▶ _Instructions for the task_
For every line in the data below that contains "improve", copy the line.

▶ _Input material_
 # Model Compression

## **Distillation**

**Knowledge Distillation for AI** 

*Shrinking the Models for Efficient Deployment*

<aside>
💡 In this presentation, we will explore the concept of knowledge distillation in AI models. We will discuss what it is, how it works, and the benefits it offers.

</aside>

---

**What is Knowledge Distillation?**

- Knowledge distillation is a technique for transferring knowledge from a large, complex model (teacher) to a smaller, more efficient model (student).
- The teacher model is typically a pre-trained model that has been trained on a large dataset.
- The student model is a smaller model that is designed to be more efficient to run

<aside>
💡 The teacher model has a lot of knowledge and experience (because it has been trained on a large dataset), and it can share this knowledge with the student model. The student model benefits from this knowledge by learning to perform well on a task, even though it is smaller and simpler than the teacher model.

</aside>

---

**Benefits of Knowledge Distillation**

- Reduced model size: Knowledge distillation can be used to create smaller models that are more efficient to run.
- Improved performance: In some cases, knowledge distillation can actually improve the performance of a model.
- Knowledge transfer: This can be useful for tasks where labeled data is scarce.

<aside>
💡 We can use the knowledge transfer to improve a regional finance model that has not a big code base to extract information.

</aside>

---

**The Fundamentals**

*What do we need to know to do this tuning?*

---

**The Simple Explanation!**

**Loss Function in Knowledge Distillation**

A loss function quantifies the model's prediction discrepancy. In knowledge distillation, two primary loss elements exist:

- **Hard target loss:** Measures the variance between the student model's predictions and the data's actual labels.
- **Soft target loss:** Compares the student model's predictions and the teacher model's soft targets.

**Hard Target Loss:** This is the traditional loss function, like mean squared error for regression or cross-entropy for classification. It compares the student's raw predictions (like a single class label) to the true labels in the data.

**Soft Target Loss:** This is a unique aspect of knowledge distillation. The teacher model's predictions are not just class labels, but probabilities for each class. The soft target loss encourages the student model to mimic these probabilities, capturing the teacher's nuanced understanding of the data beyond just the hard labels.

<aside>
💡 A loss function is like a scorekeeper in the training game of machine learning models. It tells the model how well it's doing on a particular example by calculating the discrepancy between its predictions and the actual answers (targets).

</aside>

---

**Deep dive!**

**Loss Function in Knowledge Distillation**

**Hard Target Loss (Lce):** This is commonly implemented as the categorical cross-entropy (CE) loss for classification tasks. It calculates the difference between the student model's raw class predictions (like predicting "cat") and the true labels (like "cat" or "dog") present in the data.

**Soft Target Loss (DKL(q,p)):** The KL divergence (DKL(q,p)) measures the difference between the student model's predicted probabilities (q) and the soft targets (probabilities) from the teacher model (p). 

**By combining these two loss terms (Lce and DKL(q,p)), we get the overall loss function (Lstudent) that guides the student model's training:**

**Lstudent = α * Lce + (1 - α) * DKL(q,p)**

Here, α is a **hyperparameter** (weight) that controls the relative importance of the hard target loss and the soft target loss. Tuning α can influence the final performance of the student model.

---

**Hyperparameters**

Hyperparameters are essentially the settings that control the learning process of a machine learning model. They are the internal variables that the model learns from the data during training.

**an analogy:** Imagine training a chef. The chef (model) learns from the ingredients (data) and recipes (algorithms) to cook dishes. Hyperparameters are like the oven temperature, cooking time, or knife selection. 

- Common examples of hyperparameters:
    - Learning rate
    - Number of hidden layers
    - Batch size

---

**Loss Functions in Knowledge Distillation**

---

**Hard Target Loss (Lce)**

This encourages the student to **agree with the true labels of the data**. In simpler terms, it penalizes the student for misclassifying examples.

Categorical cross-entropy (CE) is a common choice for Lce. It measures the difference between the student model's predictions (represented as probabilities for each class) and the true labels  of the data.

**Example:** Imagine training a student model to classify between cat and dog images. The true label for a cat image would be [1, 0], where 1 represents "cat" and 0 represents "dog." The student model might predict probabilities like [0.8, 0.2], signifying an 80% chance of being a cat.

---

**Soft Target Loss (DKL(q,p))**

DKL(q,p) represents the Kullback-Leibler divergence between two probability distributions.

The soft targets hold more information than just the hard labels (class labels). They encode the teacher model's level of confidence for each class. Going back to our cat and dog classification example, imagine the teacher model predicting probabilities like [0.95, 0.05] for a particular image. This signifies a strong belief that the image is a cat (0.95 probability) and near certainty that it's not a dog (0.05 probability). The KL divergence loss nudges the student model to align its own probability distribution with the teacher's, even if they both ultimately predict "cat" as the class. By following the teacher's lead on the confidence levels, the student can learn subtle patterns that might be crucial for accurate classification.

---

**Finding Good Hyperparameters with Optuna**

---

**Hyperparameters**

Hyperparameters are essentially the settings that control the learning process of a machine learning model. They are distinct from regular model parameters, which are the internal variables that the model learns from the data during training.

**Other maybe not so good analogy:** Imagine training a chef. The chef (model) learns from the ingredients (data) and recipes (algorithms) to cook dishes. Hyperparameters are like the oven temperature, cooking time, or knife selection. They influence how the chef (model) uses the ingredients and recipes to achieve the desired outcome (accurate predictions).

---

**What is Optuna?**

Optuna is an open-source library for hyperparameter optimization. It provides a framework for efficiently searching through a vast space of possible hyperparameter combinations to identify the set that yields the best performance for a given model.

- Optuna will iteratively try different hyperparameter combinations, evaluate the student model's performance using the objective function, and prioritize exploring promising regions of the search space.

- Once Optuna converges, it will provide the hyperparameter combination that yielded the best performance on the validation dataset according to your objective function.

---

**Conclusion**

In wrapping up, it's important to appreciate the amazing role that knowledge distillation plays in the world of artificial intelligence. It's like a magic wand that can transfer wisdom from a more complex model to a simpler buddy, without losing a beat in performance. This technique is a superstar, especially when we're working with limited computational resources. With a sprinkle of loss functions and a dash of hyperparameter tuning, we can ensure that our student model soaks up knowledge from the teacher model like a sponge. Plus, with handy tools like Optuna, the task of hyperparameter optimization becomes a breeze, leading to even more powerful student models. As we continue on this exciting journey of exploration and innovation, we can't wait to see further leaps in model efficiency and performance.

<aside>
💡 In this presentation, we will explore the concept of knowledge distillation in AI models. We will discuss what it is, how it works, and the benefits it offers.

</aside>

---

▶ _Solution to this exercise_
- Improved performance: In some cases, knowledge distillation can actually improve the performance of a model.
💡 We can use the knowledge transfer to improve a regional finance model that has not a big code base to extract information.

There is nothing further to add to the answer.